We had to hide so many things
  1. Going through customs at LAX separately.
    We didn't want the immigration officers to get suspicious that we were not ever leaving.
  2. Enrolling in summer school as a 2nd grader.
    My family wanted to acclimate me to the American schools ASAP.
  3. Getting a social security card before our VISA expired.
    In hind sight, this allowed me to do so much.
  4. Not being allowed to look at my passport.
    My mom didn't want anyone to know about our status, even passersby. I finally convinced her one night and promptly l announced, "They're expired!" Yeah, my mom knew.
  5. Not talking about our background.
    I was fully aware of our status even as a child, and actively didn't talk about it. Nobody ever brought it up.
  6. Crying when I heard the national anthem.
    I really loved it here. I knew even then it was a privilege.
  7. Not going on a trip to Spain with my 7th grade history class.
    It was for 10 of our teacher's best students so it was such an honor. I couldn't go because I would not be allowed back. I couldn't come out and tell my teacher why, but she understood. She was the best.
  8. Dropping out of summer school drama class.
    To this day I don't know why, but I'm sure it was immigrant status related. My mom took me to the community pool to make up for it. As a mom, I now know what a sacrifice that is.
  9. Worrying about what I would do once I graduated from high school.
    Would I be able to attend college without jeopardizing my family? How would I qualify for financial aid? It was difficult to work hard in high school not knowing if I'd be able to parlay the fruits of my labor. But I did it anyway because that's what you do!
  10. Meeting with lawyers to get our greencards.
    President Bush gave amnesty to Chinese born illegals. My dad was born in China and moved to Hong Kong when he was a toddler. It was the first time I was glad to be connected with China in any way because I'm from Hong Kong and we are snooty about it. I qualified because I was still under 18, but barely.
  11. Going back to Hong Kong for the first time in 10 years.

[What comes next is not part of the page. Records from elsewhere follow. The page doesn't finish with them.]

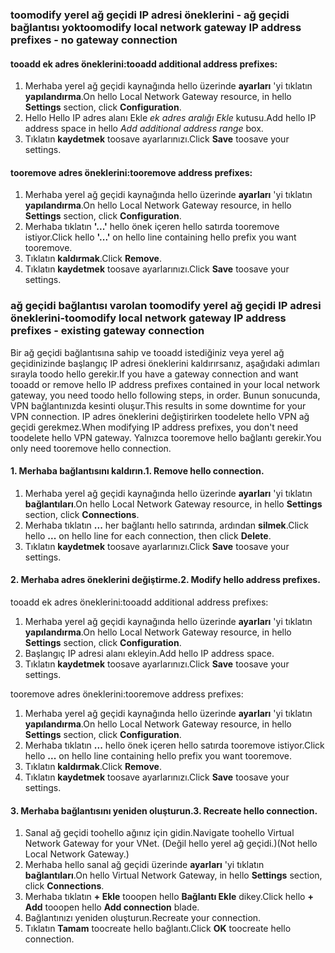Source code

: ### <span data-ttu-id="fbfe0-101"><a name="noconnection"></a>toomodify yerel ağ geçidi IP adresi öneklerini - ağ geçidi bağlantısı yok</span><span class="sxs-lookup"><span data-stu-id="fbfe0-101"><a name="noconnection"></a>toomodify local network gateway IP address prefixes - no gateway connection</span></span>

#### <a name="tooadd-additional-address-prefixes"></a><span data-ttu-id="fbfe0-102">tooadd ek adres öneklerini:</span><span class="sxs-lookup"><span data-stu-id="fbfe0-102">tooadd additional address prefixes:</span></span>

1. <span data-ttu-id="fbfe0-103">Merhaba yerel ağ geçidi kaynağında hello üzerinde **ayarları** 'yi tıklatın **yapılandırma**.</span><span class="sxs-lookup"><span data-stu-id="fbfe0-103">On hello Local Network Gateway resource, in hello **Settings** section, click **Configuration**.</span></span>
2. <span data-ttu-id="fbfe0-104">Hello Hello IP adres alanı Ekle *ek adres aralığı Ekle* kutusu.</span><span class="sxs-lookup"><span data-stu-id="fbfe0-104">Add hello IP address space in hello *Add additional address range* box.</span></span>
3. <span data-ttu-id="fbfe0-105">Tıklatın **kaydetmek** toosave ayarlarınızı.</span><span class="sxs-lookup"><span data-stu-id="fbfe0-105">Click **Save** toosave your settings.</span></span>

#### <a name="tooremove-address-prefixes"></a><span data-ttu-id="fbfe0-106">tooremove adres öneklerini:</span><span class="sxs-lookup"><span data-stu-id="fbfe0-106">tooremove address prefixes:</span></span>

1. <span data-ttu-id="fbfe0-107">Merhaba yerel ağ geçidi kaynağında hello üzerinde **ayarları** 'yi tıklatın **yapılandırma**.</span><span class="sxs-lookup"><span data-stu-id="fbfe0-107">On hello Local Network Gateway resource, in hello **Settings** section, click **Configuration**.</span></span>
2. <span data-ttu-id="fbfe0-108">Merhaba tıklatın **'...'** hello önek içeren hello satırda tooremove istiyor.</span><span class="sxs-lookup"><span data-stu-id="fbfe0-108">Click hello **'...'** on hello line containing hello prefix you want tooremove.</span></span>
3. <span data-ttu-id="fbfe0-109">Tıklatın **kaldırmak**.</span><span class="sxs-lookup"><span data-stu-id="fbfe0-109">Click **Remove**.</span></span>
4. <span data-ttu-id="fbfe0-110">Tıklatın **kaydetmek** toosave ayarlarınızı.</span><span class="sxs-lookup"><span data-stu-id="fbfe0-110">Click **Save** toosave your settings.</span></span>

### <span data-ttu-id="fbfe0-111"><a name="withconnection"></a>ağ geçidi bağlantısı varolan toomodify yerel ağ geçidi IP adresi öneklerini-</span><span class="sxs-lookup"><span data-stu-id="fbfe0-111"><a name="withconnection"></a>toomodify local network gateway IP address prefixes - existing gateway connection</span></span>

<span data-ttu-id="fbfe0-112">Bir ağ geçidi bağlantısına sahip ve tooadd istediğiniz veya yerel ağ geçidinizinde başlangıç IP adresi öneklerini kaldırırsanız, aşağıdaki adımları sırayla toodo hello gerekir.</span><span class="sxs-lookup"><span data-stu-id="fbfe0-112">If you have a gateway connection and want tooadd or remove hello IP address prefixes contained in your local network gateway, you need toodo hello following steps, in order.</span></span> <span data-ttu-id="fbfe0-113">Bunun sonucunda, VPN bağlantınızda kesinti oluşur.</span><span class="sxs-lookup"><span data-stu-id="fbfe0-113">This results in some downtime for your VPN connection.</span></span> <span data-ttu-id="fbfe0-114">IP adres öneklerini değiştirirken toodelete hello VPN ağ geçidi gerekmez.</span><span class="sxs-lookup"><span data-stu-id="fbfe0-114">When modifying IP address prefixes, you don't need toodelete hello VPN gateway.</span></span> <span data-ttu-id="fbfe0-115">Yalnızca tooremove hello bağlantı gerekir.</span><span class="sxs-lookup"><span data-stu-id="fbfe0-115">You only need tooremove hello connection.</span></span>

#### <a name="1-remove-hello-connection"></a><span data-ttu-id="fbfe0-116">1. Merhaba bağlantısını kaldırın.</span><span class="sxs-lookup"><span data-stu-id="fbfe0-116">1. Remove hello connection.</span></span>

1. <span data-ttu-id="fbfe0-117">Merhaba yerel ağ geçidi kaynağında hello üzerinde **ayarları** 'yi tıklatın **bağlantıları**.</span><span class="sxs-lookup"><span data-stu-id="fbfe0-117">On hello Local Network Gateway resource, in hello **Settings** section, click **Connections**.</span></span>
2. <span data-ttu-id="fbfe0-118">Merhaba tıklatın **...**  her bağlantı hello satırında, ardından **silmek**.</span><span class="sxs-lookup"><span data-stu-id="fbfe0-118">Click hello **...** on hello line for each connection, then click **Delete**.</span></span>
3. <span data-ttu-id="fbfe0-119">Tıklatın **kaydetmek** toosave ayarlarınızı.</span><span class="sxs-lookup"><span data-stu-id="fbfe0-119">Click **Save** toosave your settings.</span></span>

#### <a name="2-modify-hello-address-prefixes"></a><span data-ttu-id="fbfe0-120">2. Merhaba adres öneklerini değiştirme.</span><span class="sxs-lookup"><span data-stu-id="fbfe0-120">2. Modify hello address prefixes.</span></span>

<span data-ttu-id="fbfe0-121">tooadd ek adres öneklerini:</span><span class="sxs-lookup"><span data-stu-id="fbfe0-121">tooadd additional address prefixes:</span></span>

1. <span data-ttu-id="fbfe0-122">Merhaba yerel ağ geçidi kaynağında hello üzerinde **ayarları** 'yi tıklatın **yapılandırma**.</span><span class="sxs-lookup"><span data-stu-id="fbfe0-122">On hello Local Network Gateway resource, in hello **Settings** section, click **Configuration**.</span></span>
2. <span data-ttu-id="fbfe0-123">Başlangıç IP adresi alanı ekleyin.</span><span class="sxs-lookup"><span data-stu-id="fbfe0-123">Add hello IP address space.</span></span>
3. <span data-ttu-id="fbfe0-124">Tıklatın **kaydetmek** toosave ayarlarınızı.</span><span class="sxs-lookup"><span data-stu-id="fbfe0-124">Click **Save** toosave your settings.</span></span>

<span data-ttu-id="fbfe0-125">tooremove adres öneklerini:</span><span class="sxs-lookup"><span data-stu-id="fbfe0-125">tooremove address prefixes:</span></span>

1. <span data-ttu-id="fbfe0-126">Merhaba yerel ağ geçidi kaynağında hello üzerinde **ayarları** 'yi tıklatın **yapılandırma**.</span><span class="sxs-lookup"><span data-stu-id="fbfe0-126">On hello Local Network Gateway resource, in hello **Settings** section, click **Configuration**.</span></span>
2. <span data-ttu-id="fbfe0-127">Merhaba tıklatın **...**  hello önek içeren hello satırda tooremove istiyor.</span><span class="sxs-lookup"><span data-stu-id="fbfe0-127">Click hello **...** on hello line containing hello prefix you want tooremove.</span></span>
3. <span data-ttu-id="fbfe0-128">Tıklatın **kaldırmak**.</span><span class="sxs-lookup"><span data-stu-id="fbfe0-128">Click **Remove**.</span></span>
4. <span data-ttu-id="fbfe0-129">Tıklatın **kaydetmek** toosave ayarlarınızı.</span><span class="sxs-lookup"><span data-stu-id="fbfe0-129">Click **Save** toosave your settings.</span></span>

#### <a name="3-recreate-hello-connection"></a><span data-ttu-id="fbfe0-130">3. Merhaba bağlantısını yeniden oluşturun.</span><span class="sxs-lookup"><span data-stu-id="fbfe0-130">3. Recreate hello connection.</span></span>

1. <span data-ttu-id="fbfe0-131">Sanal ağ geçidi toohello ağınız için gidin.</span><span class="sxs-lookup"><span data-stu-id="fbfe0-131">Navigate toohello Virtual Network Gateway for your VNet.</span></span> <span data-ttu-id="fbfe0-132">(Değil hello yerel ağ geçidi.)</span><span class="sxs-lookup"><span data-stu-id="fbfe0-132">(Not hello Local Network Gateway.)</span></span>
2. <span data-ttu-id="fbfe0-133">Merhaba hello sanal ağ geçidi üzerinde **ayarları** 'yi tıklatın **bağlantıları**.</span><span class="sxs-lookup"><span data-stu-id="fbfe0-133">On hello Virtual Network Gateway, in hello **Settings** section, click **Connections**.</span></span>
3. <span data-ttu-id="fbfe0-134">Merhaba tıklatın **+ Ekle** tooopen hello **Bağlantı Ekle** dikey.</span><span class="sxs-lookup"><span data-stu-id="fbfe0-134">Click hello **+ Add** tooopen hello **Add connection** blade.</span></span>
4. <span data-ttu-id="fbfe0-135">Bağlantınızı yeniden oluşturun.</span><span class="sxs-lookup"><span data-stu-id="fbfe0-135">Recreate your connection.</span></span>
5. <span data-ttu-id="fbfe0-136">Tıklatın **Tamam** toocreate hello bağlantı.</span><span class="sxs-lookup"><span data-stu-id="fbfe0-136">Click **OK** toocreate hello connection.</span></span>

    It was the first thing we did when we received our green cards. It was so good to see family again. It made me love my dad's side of the family so much more, but that's another list, I think.
  12. Memorizing all 100+ test questions and answers they can ask at the citizenship test.
    I remember feeling superior because I had taken A.P. American history. In hind sight, it was not that hard to memorize, but I was still nervousness because what if I had failed?!
  13. Remembering the kindness of the immigration officer.
    He expedited my swearing in ceremony because the next one was taking place down the street from my work.
  14. Not feeling at all different when I became a citizen.
    I had already lived through many major milestones of the American Dream: high school graduation, college graduation and finding a job. I had already felt American for a long, but it was good to be official.